_AIM OF THE EXERCISE_.
Repeat exactly, please, the opening lines of the data below, through and including the line where "program in Rust" sits.
[[ RECORDS SUPPLIED open ]]
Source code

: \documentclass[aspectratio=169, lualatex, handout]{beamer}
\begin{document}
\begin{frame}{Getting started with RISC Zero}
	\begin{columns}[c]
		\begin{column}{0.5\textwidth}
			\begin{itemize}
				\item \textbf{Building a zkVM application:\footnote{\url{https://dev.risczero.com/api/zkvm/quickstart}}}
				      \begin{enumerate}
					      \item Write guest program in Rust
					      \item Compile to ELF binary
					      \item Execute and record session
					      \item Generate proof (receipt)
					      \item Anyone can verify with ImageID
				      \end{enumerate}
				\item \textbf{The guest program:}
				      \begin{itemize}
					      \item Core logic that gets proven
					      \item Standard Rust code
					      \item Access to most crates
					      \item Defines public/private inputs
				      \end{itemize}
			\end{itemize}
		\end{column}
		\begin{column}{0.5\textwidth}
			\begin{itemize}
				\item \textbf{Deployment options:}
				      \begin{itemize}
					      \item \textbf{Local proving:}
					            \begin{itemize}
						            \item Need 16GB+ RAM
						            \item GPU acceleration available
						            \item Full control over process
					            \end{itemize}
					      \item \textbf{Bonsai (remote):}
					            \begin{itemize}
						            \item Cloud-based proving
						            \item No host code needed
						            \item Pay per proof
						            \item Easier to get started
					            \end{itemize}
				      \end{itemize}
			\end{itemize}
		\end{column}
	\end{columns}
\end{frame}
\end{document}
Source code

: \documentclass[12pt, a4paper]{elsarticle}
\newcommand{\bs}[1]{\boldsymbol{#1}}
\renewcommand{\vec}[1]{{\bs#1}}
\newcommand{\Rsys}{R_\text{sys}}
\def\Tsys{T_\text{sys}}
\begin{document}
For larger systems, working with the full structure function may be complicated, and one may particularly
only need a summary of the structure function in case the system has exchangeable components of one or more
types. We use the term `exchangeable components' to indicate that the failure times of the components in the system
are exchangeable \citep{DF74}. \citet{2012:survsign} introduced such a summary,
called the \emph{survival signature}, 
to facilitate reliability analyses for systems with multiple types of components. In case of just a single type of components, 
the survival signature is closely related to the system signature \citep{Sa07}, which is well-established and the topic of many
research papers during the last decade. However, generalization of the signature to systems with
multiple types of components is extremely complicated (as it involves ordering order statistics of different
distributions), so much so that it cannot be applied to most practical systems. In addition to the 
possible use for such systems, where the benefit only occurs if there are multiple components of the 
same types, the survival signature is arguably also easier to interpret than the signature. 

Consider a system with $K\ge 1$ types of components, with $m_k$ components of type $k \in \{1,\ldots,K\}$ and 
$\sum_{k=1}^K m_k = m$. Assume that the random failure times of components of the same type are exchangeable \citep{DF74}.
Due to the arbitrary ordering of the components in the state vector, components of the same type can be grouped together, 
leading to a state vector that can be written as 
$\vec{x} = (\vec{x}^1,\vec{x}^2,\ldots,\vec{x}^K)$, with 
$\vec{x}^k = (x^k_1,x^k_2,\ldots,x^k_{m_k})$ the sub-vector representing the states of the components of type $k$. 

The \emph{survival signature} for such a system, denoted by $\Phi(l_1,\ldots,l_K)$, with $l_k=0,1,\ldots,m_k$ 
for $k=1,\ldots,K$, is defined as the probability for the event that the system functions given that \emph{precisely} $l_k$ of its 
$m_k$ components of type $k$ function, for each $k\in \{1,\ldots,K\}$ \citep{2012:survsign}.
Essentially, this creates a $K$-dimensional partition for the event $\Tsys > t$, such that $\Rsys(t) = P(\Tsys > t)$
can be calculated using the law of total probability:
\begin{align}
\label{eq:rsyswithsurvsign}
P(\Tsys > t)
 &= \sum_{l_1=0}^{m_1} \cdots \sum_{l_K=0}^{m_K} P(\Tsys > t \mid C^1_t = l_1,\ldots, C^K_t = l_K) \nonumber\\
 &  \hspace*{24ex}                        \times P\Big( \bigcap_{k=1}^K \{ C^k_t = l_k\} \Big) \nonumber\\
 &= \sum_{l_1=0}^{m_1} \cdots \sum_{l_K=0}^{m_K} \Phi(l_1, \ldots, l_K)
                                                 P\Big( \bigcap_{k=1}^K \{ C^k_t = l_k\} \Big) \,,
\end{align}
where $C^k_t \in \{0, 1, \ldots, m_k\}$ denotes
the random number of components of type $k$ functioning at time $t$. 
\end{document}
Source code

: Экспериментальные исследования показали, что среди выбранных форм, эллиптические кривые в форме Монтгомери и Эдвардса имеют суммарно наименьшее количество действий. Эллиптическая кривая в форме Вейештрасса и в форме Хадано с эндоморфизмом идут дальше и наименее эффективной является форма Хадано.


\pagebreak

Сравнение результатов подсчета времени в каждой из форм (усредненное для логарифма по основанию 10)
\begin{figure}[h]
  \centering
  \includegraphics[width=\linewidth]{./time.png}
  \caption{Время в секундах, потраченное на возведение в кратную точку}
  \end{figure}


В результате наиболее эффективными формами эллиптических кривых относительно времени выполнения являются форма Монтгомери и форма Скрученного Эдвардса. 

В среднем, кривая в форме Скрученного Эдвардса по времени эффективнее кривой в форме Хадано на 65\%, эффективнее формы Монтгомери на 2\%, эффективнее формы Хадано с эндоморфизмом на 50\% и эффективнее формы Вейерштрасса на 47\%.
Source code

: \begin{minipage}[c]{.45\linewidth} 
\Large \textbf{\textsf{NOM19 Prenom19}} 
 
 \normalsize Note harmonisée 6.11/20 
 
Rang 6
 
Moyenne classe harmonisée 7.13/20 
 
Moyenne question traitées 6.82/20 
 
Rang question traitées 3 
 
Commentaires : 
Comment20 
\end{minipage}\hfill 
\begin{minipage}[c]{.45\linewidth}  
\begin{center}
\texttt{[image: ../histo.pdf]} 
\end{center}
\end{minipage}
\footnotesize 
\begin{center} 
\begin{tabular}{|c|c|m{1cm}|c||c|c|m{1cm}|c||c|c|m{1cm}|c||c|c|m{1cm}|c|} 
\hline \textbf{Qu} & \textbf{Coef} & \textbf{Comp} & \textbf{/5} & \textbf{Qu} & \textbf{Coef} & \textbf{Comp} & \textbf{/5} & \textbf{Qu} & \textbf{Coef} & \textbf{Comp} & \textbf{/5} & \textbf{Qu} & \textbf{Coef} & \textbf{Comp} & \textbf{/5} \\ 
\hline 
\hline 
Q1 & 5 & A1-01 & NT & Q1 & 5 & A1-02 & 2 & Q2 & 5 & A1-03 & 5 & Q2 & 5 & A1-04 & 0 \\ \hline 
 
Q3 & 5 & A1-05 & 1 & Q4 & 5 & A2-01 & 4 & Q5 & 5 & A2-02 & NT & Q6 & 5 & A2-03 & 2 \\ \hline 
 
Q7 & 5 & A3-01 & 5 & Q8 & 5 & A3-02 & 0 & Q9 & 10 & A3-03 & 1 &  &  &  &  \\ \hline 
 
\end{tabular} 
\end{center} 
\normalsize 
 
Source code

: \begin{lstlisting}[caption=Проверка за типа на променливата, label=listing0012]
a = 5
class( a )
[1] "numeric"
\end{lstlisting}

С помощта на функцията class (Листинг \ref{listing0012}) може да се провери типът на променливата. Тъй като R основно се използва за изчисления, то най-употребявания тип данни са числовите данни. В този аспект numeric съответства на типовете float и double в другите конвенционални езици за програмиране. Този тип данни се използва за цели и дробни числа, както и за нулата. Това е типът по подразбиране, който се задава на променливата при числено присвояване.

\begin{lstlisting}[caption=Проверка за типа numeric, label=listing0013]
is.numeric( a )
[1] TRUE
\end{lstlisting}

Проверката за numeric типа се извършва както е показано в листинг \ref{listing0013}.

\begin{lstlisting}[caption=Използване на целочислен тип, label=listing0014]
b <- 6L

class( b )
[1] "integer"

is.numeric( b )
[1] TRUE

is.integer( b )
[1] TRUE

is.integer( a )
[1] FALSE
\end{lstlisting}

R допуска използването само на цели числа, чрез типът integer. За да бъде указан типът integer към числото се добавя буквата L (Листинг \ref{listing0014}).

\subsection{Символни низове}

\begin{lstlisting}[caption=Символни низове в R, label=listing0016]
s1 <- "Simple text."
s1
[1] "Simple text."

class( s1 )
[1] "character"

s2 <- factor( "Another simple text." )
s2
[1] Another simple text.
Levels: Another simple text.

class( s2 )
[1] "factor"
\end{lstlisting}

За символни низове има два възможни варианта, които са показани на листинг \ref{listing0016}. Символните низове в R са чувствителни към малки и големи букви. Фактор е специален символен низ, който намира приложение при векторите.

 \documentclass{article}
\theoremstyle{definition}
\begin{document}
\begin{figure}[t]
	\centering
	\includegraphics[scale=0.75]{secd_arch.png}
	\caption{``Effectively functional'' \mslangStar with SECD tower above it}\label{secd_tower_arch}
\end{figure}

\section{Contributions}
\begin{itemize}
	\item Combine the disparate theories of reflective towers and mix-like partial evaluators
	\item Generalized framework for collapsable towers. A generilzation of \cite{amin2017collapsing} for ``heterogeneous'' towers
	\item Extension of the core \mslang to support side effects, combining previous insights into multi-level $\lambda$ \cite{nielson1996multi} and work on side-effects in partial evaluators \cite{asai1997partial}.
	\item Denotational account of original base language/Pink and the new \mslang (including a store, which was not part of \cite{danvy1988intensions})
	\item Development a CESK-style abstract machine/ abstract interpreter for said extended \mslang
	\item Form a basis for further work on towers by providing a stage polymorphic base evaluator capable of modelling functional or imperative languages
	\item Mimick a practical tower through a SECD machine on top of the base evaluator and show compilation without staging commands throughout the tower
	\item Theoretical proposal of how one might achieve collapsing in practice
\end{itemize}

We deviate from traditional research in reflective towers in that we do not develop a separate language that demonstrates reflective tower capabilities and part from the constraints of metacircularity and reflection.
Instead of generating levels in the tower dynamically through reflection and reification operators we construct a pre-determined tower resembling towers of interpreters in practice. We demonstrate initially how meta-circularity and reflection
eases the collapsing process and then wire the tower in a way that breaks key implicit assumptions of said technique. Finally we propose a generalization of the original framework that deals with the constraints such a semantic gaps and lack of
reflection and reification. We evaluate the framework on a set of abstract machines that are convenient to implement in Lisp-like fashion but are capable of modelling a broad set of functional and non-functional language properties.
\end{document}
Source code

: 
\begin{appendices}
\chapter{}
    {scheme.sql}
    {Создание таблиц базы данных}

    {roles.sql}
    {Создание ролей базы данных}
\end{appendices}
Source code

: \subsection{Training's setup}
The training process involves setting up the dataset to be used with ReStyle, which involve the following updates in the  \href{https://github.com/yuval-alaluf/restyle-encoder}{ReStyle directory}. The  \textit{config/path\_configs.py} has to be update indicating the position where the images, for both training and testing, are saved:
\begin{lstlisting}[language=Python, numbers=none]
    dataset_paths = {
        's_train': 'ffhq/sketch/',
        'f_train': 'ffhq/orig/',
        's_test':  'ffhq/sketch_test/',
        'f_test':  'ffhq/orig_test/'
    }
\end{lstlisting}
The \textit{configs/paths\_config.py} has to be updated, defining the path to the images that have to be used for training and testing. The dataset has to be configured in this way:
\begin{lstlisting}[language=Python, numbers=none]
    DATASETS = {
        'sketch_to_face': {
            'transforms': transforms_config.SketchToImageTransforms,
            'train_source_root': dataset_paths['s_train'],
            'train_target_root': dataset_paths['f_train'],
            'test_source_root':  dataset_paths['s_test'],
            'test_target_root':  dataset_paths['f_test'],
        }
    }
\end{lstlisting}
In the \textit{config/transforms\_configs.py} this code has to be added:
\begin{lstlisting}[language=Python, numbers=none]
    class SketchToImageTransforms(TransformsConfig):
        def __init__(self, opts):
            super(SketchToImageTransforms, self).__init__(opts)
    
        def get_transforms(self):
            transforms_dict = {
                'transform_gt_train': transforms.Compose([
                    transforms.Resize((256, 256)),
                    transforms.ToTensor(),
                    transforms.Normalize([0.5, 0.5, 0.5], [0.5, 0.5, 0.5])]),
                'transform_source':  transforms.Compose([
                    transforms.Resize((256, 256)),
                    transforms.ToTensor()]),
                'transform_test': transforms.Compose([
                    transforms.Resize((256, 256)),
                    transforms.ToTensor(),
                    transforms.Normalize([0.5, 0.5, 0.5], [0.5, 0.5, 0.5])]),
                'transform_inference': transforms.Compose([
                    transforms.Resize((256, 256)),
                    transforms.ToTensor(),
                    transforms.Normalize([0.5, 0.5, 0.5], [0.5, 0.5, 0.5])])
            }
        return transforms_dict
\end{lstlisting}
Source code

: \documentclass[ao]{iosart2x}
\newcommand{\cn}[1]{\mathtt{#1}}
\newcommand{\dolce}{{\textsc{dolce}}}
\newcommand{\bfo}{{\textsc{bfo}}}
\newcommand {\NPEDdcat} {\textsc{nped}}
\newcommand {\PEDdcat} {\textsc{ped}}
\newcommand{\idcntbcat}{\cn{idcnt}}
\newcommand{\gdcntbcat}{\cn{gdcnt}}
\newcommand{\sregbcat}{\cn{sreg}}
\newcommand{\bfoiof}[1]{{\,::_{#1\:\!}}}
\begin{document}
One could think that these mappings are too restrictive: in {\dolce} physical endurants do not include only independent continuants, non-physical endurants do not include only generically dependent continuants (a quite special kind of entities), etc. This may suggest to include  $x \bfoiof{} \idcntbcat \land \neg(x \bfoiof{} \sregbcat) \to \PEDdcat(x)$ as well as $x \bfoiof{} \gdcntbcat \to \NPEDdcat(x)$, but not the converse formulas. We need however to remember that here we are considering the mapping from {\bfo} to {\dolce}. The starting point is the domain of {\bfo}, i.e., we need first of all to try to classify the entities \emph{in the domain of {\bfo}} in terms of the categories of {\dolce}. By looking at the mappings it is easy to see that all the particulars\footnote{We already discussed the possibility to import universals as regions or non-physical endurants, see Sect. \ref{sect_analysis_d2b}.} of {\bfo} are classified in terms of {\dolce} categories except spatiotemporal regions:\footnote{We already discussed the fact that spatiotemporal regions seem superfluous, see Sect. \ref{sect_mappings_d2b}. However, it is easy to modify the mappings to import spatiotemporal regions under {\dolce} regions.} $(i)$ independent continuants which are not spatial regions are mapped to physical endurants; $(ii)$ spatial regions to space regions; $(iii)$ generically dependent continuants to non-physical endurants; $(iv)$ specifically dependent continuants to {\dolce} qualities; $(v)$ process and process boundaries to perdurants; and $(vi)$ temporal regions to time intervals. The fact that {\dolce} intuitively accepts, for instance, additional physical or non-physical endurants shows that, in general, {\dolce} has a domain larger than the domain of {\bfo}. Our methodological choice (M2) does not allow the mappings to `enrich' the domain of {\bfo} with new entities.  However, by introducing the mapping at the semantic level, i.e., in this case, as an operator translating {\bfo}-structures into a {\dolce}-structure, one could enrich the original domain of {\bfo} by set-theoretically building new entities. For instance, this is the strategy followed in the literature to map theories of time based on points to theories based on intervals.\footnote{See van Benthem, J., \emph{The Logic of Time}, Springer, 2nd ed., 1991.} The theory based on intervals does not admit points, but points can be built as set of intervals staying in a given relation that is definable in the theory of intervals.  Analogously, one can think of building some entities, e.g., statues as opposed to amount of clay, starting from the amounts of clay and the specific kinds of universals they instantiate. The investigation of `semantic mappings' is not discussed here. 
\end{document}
[[ RECORDS SUPPLIED closed ]]
_SOLVED EXERCISE_.
Source code

: \documentclass[aspectratio=169, lualatex, handout]{beamer}
\begin{document}
\begin{frame}{Getting started with RISC Zero}
	\begin{columns}[c]
		\begin{column}{0.5\textwidth}
			\begin{itemize}
				\item \textbf{Building a zkVM application:\footnote{\url{https://dev.risczero.com/api/zkvm/quickstart}}}
				      \begin{enumerate}
					      \item Write guest program in Rust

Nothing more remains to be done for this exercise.